- Work request -
How many lines of the material below contain the string "sqrt"? Answer with the number and nothing else.
■ ■ ■ ■ ■ ■ ■
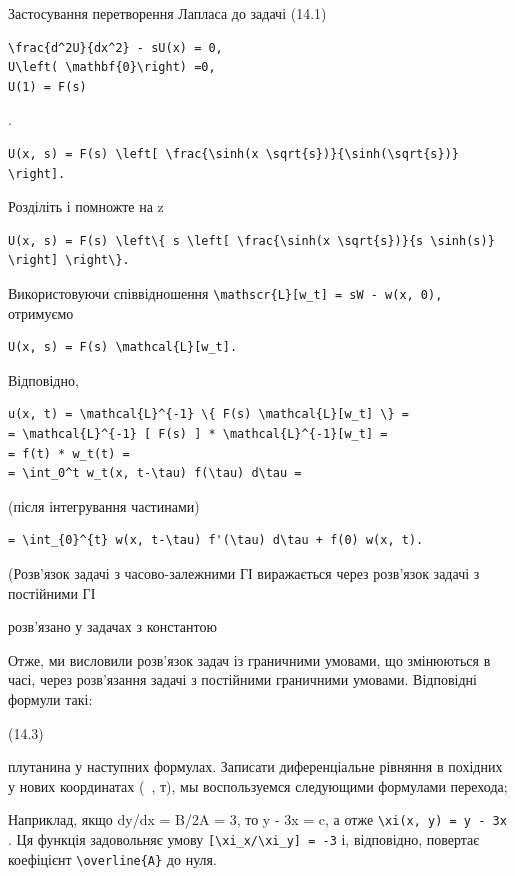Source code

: \documentclass[
  ukrainian,
]{article}
\begin{document}
Застосування перетворення Лапласа до задачі (14.1)

\begin{verbatim}
\frac{d^2U}{dx^2} - sU(x) = 0,
U\left( \mathbf{0}\right) =0,
U(1) = F(s)
\end{verbatim}

.

\begin{verbatim}
U(x, s) = F(s) \left[ \frac{\sinh(x \sqrt{s})}{\sinh(\sqrt{s})} \right].
\end{verbatim}

Розділіть і помножте на z

\begin{verbatim}
U(x, s) = F(s) \left\{ s \left[ \frac{\sinh(x \sqrt{s})}{s \sinh(s)} \right] \right\}.
\end{verbatim}

Використовуючи співвідношення
\texttt{\textbackslash{}mathscr\{L\}{[}w\_t{]}\ =\ sW\ -\ w(x,\ 0),}
отримуємо

\begin{verbatim}
U(x, s) = F(s) \mathcal{L}[w_t].
\end{verbatim}

Відповідно,

\begin{verbatim}
u(x, t) = \mathcal{L}^{-1} \{ F(s) \mathcal{L}[w_t] \} =
= \mathcal{L}^{-1} [ F(s) ] * \mathcal{L}^{-1}[w_t] =
= f(t) * w_t(t) =
= \int_0^t w_t(x, t-\tau) f(\tau) d\tau =
\end{verbatim}

(після інтегрування частинами)

\begin{verbatim}
= \int_{0}^{t} w(x, t-\tau) f'(\tau) d\tau + f(0) w(x, t).
\end{verbatim}

(Розв'язок задачі з часово-залежними ГІ виражається через розв'язок
задачі з постійними ГІ

розв'язано у задачах з константою

Отже, ми висловили розв'язок задач із граничними умовами, що змінюються
в часі, через розв'язання задачі з постійними граничними умовами.
Відповідні формули такі:

(14.3)

плутанина у наступних формулах. Записати диференціальне рівняння в
похідних у нових координатах (~, т), мы воспользуемся следующими
формулами перехода;

Наприклад, якщо dy/dx = B/2A = 3, то y - 3x = c, а отже
\texttt{\textbackslash{}xi(x,\ y)\ =\ y\ -\ 3x} . Ця функція задовольняє
умову \texttt{{[}\textbackslash{}xi\_x/\textbackslash{}xi\_y{]}\ =\ -3}
і, відповідно, повертає коефіцієнт
\texttt{\textbackslash{}overline\{A\}} до нуля.
\end{document}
■ ■ ■ ■ ■ ■ ■
- Solution to the problem -
2